Como surgiu o Dia Internacional das Mulheres?

A história da data não é muito feliz. A princípio, a data remete a uma tragédia ocorrida numa fábrica têxtil, em Nova York. Nesta ocasião, 125 mulheres e 21 homens morreram queimados num terrível incêndio. Assim, as péssimas condições de trabalho dos operários passaram a receber atenção e a ser alvo de protestos.

Nos anos seguintes, as causas das operárias ganharam relevância. Por fim, no dia 8 de março de 1917, uma grande manifestação encampada pelas mulheres tornou a data histórica.

Desde então, o dia 8 de março é atrelado à luta das mulheres e suas conquistas neste mundo predominantemente machista.

Sexo frágil? Nem pensar!

De fato, não há mais espaço para pensar nas mulheres como o sexo frágil. A força inata das mulheres é comparada aos lobos na obra “Mulheres que correm com os lobos”, onde a autora Clarissa Pinkola Estés discute o papel da sociedade no afastamento das mulheres de seu arquétipo selvagem.

A obra traz contos de fadas e lendas folclóricas de diversas culturas que abordam as diferentes nuances da “mulher selvagem”. Deste modo, é possível perceber, na reprodução das histórias contadas para crianças, a força e o poder que as mulheres têm para conquistar aquilo que desejam.
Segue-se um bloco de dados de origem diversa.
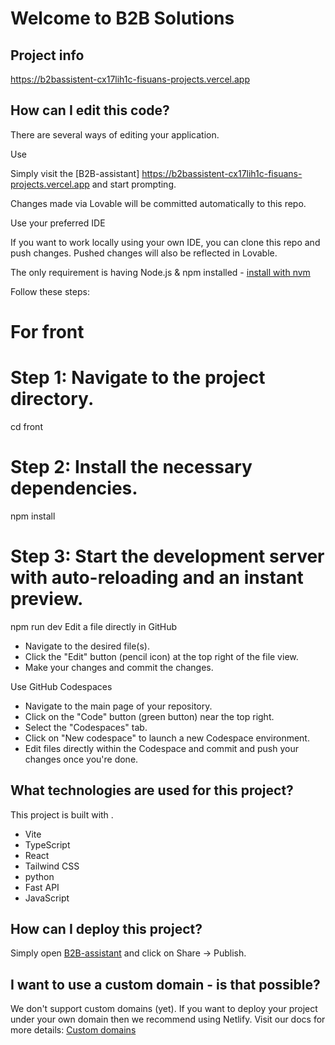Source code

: # Welcome to B2B Solutions 
 
## Project info 
 
https://b2bassistent-cx17lih1c-fisuans-projects.vercel.app
 
## How can I edit this code? 
 
There are several ways of editing your application. 
 
Use  
 
Simply visit the [B2B-assistant] https://b2bassistent-cx17lih1c-fisuans-projects.vercel.app and start prompting. 
 
Changes made via Lovable will be committed automatically to this repo. 
 
Use your preferred IDE 
 
If you want to work locally using your own IDE, you can clone this repo and push changes. Pushed changes will also be reflected in Lovable. 
 
The only requirement is having Node.js & npm installed - [install with nvm](https://github.com/Fisuan/B2B-assistant.git) 
 
Follow these steps: 
 
# For front 
 
# Step 1: Navigate to the project directory. 
cd front 
 
# Step 2: Install the necessary dependencies. 
npm install 
 
# Step 3: Start the development server with auto-reloading and an instant preview. 
npm run dev 
Edit a file directly in GitHub 
 
- Navigate to the desired file(s). 
- Click the "Edit" button (pencil icon) at the top right of the file view. 
- Make your changes and commit the changes. 
 
Use GitHub Codespaces 
 
- Navigate to the main page of your repository. 
- Click on the "Code" button (green button) near the top right. 
- Select the "Codespaces" tab. 
- Click on "New codespace" to launch a new Codespace environment. 
- Edit files directly within the Codespace and commit and push your changes once you're done. 
 
## What technologies are used for this project? 
 
This project is built with . 
 
- Vite 
- TypeScript 
- React 
- Tailwind CSS 
- python 
- Fast API 
- JavaScript 
 
## How can I deploy this project? 
 
Simply open [B2B-assistant](https://) and click on Share -> Publish. 
 
## I want to use a custom domain - is that possible? 
 
We don't support custom domains (yet). If you want to deploy your project under your own domain then we recommend using Netlify. Visit our docs for more details: [Custom domains](https://)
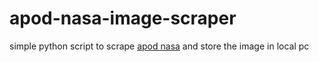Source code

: # apod-nasa-image-scraper
simple python script to scrape [apod nasa](https://apod.nasa.gov/apod/)  and store the image in local pc
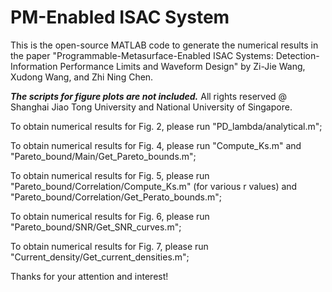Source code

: # PM-Enabled ISAC System

This is the open-source MATLAB code to generate the numerical results in the paper "Programmable-Metasurface-Enabled ISAC Systems: Detection-Information Performance Limits and Waveform Design" by Zi-Jie Wang, Xudong Wang, and Zhi Ning Chen.

*****The scripts for figure plots are not included.***** All rights reserved @ Shanghai Jiao Tong University and National University of Singapore.

To obtain numerical results for Fig. 2, please run "PD_lambda/analytical.m";

To obtain numerical results for Fig. 4, please run "Compute_Ks.m" and "Pareto_bound/Main/Get_Pareto_bounds.m";

To obtain numerical results for Fig. 5, please run "Pareto_bound/Correlation/Compute_Ks.m" (for various r values) and "Pareto_bound/Correlation/Get_Perato_bounds.m";

To obtain numerical results for Fig. 6, please run "Pareto_bound/SNR/Get_SNR_curves.m";

To obtain numerical results for Fig. 7, please run "Current_density/Get_current_densities.m";

Thanks for your attention and interest!
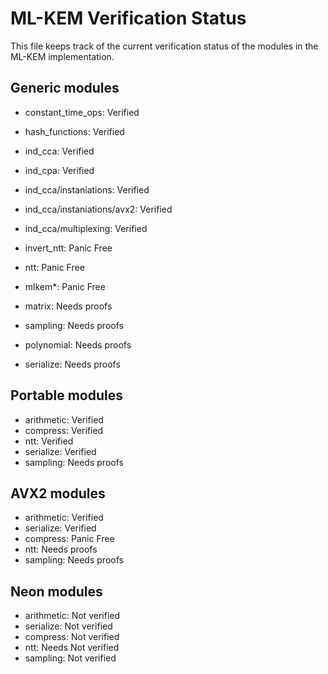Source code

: # ML-KEM Verification Status

This file keeps track of the current verification status of the modules in the ML-KEM implementation.

## Generic modules
* constant_time_ops: Verified
* hash_functions: Verified
* ind_cca: Verified 
* ind_cpa: Verified
* ind_cca/instaniations: Verified
* ind_cca/instaniations/avx2: Verified
* ind_cca/multiplexing: Verified

* invert_ntt: Panic Free
* ntt: Panic Free
* mlkem*: Panic Free

* matrix: Needs proofs
* sampling: Needs proofs
* polynomial: Needs proofs
* serialize: Needs proofs

## Portable modules
* arithmetic: Verified
* compress: Verified
* ntt: Verified
* serialize: Verified
* sampling: Needs proofs

## AVX2 modules
* arithmetic: Verified
* serialize: Verified
* compress: Panic Free
* ntt: Needs proofs
* sampling: Needs proofs

## Neon modules
* arithmetic: Not verified
* serialize: Not verified
* compress: Not verified
* ntt: Needs Not verified
* sampling: Not verified
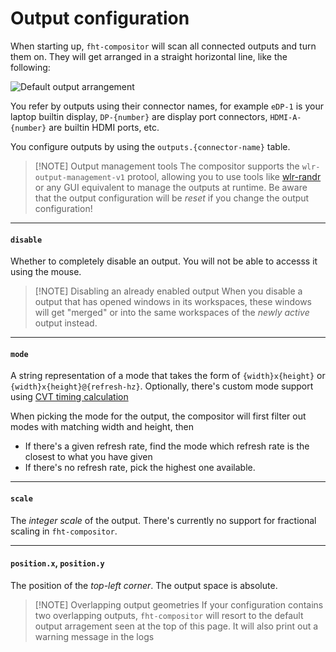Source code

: # Output configuration

When starting up, `fht-compositor` will scan all connected outputs and turn them on. They will get arranged
in a straight horizontal line, like the following:

![Default output arrangement](/assets/default-output-arrangement.svg)

You refer by outputs using their connector names, for example `eDP-1` is your laptop builtin display,
`DP-{number}` are display port connectors, `HDMI-A-{number}` are builtin HDMI ports, etc.

You configure outputs by using the `outputs.{connector-name}` table.

> [!NOTE] Output management tools
> The compositor supports the `wlr-output-management-v1` protool, allowing you to use tools like [wlr-randr](https://sr.ht/~emersion/wlr-randr/)
> or any GUI equivalent to manage the outputs at runtime. Be aware that the output configuration will be *reset* if you change the
> output configuration!

---

#### `disable`

Whether to completely disable an output. You will not be able to accesss it using the mouse.

> [!NOTE] Disabling an already enabled output
> When you disable a output that has opened windows in its workspaces, these windows will get "merged" or into the same workspaces
> of the *newly active* output instead.

---

#### `mode`

A string representation of a mode that takes the form of `{width}x{height}` or `{width}x{height}@{refresh-hz}`. Optionally, there's
custom mode support using [CVT timing calculation](http://www.uruk.org/~erich/projects/cvt/)

When picking the mode for the output, the compositor will first filter out modes with matching width and height, then
- If there's a given refresh rate, find the mode which refresh rate is the closest to what you have given
- If there's no refresh rate, pick the highest one available.

---

#### `scale`

The *integer scale* of the output. There's currently no support for fractional scaling in `fht-compositor`.

---

#### `position.x`, `position.y`

The position of the *top-left corner*. The output space is absolute.

> [!NOTE] Overlapping output geometries
> If your configuration contains two overlapping outputs, `fht-compositor` will resort to the default output arragement seen
> at the top of this page. It will also print out a warning message in the logs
O retorno aos instintos e o poder da intuição é defendido por esses contos como ferramentas capazes de conectar a mulher ao seu profundo feminino, muitas vezes podado pela construção do papel social da mulher.

As conquistas das mulheres

Cada vez mais, as mulheres têm conquistado seu espaço e alcançado posições de chefia. Finalmente, o protagonismo da mulher tem aparecido em diversos campos sociais, desde a liderança familiar como também no campo do conhecimento.

A luta das mulheres por independência e liberdade começou ainda no século XIX. Mas foram os anos 60 que marcaram a atuação da mulher brasileira na política, no processo de industrialização e urbanização pelo qual o país estava passando.

O uso dos contraceptivos foi uma conquista das mulheres por garantir o direito à decisão sobre seu próprio corpo. Além disso, a intelectualização da mulher acabou por capacitar os movimentos feministas da época para reivindicações pelos seus direitos nas ruas. 

Obras como O Segundo Sexo, de Simone de Beauvoir, e Mística Feminina de Betty Friedan faziam parte do roll de livros que empoderavam a luta das mulheres contra a objetificação e a violência sexista.

Nos anos 70, a conquista do direito ao voto rompeu mais um padrão da sociedade patriarcal, trazendo o poder de decidir sobre o futuro do país para as mulheres, como cidadãs plenas.

A luta das mulheres continua

Nos dias de hoje, o feminismo tem pautas urgentes, como o combate à violência contra a mulher, por exemplo.

Por causa de um caso de violência doméstica a uma biofarmacêutica por nome Maria da Penha, a Lei Maria da Penha surgiu como mecanismo para coibir agressores e mobilizar a sociedade para esta causa.

Já em 2015, Lei do Feminicídio foi sancionada. Ela reconhece ocorrências motivadas por questões de gênero e penaliza o criminoso em 12 até 30 anos de prisão. 

No entanto, os dados ainda são alarmantes no Brasil. A taxa de feminicídio é a quinta maior em todo o mundo e 4,8 mulheres são mortas a cada 100 mil, segundo a Organização Mundial da Saúde (OMS).

Portanto, o Dia Internacional das Mulheres deve servir como um uma reverência àquelas que um dia se arriscaram para possibilitar mudanças efetivas para as gerações futuras.

Em outras palavras, que elas sirvam de inspiração para que as mulheres continuem buscando o protagonismo de suas histórias e na história do mundo.

Ser mulher não é adotar um papel de fragilidade, docilidade e submissão. Não é ser mulher, irmã, filha ou mãe de alguém. É ter seu lugar como indivíduo e exercer suas vontades e desejos com liberdade.